- What is the difference?
- Which one is suitable for my business?
- Which one is more secure?
- How does the setup process differ?
Both Captive Portal and WPA Enterprise authentication have their advantages and disadvantages, however, simply understanding the difference should be enough to make an informed decision when securing your wifi network.
A captive portal is a webpage, also known as the splash page, that comes up after a user connects to an open Wi-Fi network. The splash page requires the user to either authenticate themselves using credentials or provide personal information such as email address in exchange for internet access. The network manager might want to limit the session time of guests on their premises or require a small payment for using their wifi network. In the IronWiFi console, you can create a captive portal, edit the source code of the splash page to customize its design, configure an authentication provider (a form that requires specific information from the user) such as paid access or voucher code. Your guests are also able to register to use your Wi-Fi network and use the credentials later to sign in.
For a business, it might be interesting to place advertisement of certain products on the splash page or collect guest information for later marketing purposes. That is why IronWiFi is integrated with major platforms such as SendGrid or MailChimp, to create a seamless experience when sending marketing emails.
How does it work?
If you are, at this point, keen on configuring a captive portal for your business, it may be beneficial to understand the basic technicalities.
User -> Access Point -> IronWiFi -> Access Point -> User
When a user connects to your Access Point to use internet access, the access point points them to our webservers (splash page come up). After that, the user submits the form with their credentials. We receive an authentication request, verify the credentials and send a response to the access point, telling it whether or not to allow the user access to the internet.
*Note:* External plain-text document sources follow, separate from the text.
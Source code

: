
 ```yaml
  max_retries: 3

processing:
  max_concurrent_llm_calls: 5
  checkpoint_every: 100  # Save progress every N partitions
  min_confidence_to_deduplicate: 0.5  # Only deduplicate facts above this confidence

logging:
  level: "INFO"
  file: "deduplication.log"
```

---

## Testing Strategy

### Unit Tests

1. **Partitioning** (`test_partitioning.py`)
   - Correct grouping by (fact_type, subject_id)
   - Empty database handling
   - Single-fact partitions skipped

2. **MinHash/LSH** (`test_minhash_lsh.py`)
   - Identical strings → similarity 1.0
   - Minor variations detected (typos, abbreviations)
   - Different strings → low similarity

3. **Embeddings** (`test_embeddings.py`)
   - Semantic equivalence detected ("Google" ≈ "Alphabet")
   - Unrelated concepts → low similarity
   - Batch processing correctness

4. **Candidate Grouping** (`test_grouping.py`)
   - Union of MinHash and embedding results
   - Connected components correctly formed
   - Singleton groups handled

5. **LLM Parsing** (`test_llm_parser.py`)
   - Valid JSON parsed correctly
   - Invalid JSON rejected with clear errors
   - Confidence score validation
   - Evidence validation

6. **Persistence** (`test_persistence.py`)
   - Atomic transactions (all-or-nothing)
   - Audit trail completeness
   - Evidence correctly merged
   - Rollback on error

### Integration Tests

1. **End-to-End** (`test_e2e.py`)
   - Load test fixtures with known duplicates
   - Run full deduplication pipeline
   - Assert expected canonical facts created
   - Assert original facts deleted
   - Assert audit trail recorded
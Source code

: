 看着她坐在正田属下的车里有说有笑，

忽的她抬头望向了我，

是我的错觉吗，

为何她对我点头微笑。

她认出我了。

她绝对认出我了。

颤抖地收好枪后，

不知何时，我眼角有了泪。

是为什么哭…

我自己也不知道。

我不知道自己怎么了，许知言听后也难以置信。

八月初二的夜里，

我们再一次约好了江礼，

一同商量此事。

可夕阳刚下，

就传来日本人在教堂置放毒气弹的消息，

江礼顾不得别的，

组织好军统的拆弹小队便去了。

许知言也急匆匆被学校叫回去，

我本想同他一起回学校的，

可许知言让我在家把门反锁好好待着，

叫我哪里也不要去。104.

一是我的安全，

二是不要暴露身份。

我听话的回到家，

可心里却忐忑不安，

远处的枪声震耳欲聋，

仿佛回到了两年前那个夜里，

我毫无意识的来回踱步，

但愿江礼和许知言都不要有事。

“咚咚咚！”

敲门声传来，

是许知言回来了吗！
To set this up, you need the following information from our console -> splash page URL, both primary and backup RADIUS server IPs and port numbers. To receive accounting data, you also need to specify the accounting port (can be found after clicking on your network’s name). Essentially, all you are doing is telling the access point where to point the user that is trying to get internet access.
WPA/WPA2 Enterprise authentication w/RADIUS
WPA-Enterprise, or employee authentication, is a more secure option for corporations that need more control over their users (usually employees). WPA-Enterprise can be set up to authenticate with Azure, G Suite, client certificates…etc. Connecting your active directories is seamless thanks to our integrations with major platforms in the space as well as detailed instructions.
Distribution – certificates need to be installed on the user’s device to work. Three options are available to obtain the generated certificate:
- Download certificate – the certificate will be automatically downloaded to the administrator’s browser. An import password will be displayed in the pop-up window.
- Email certificate to the User – The user will obtain an email with a certificate in the attachment. Import password is included in the email. This method requires the user to have a valid email address.
- Email download link to the User – an email is sent to the user with an import password and a link to download the certificate. The certificate can be downloaded only once. A valid email address in the user profile is required to deliver the email.
IronWiFi strives to support industry standards for enterprise authentication such as SCEP, which is currently in the final stages of development.
At this point, it should be fairly clear for you which way to go, for most customers (restaurants, hotels, coffee shops), including coworking spaces, is a captive portal the go-to. WPA-Enterprise is suitable for corporations that require high levels of security.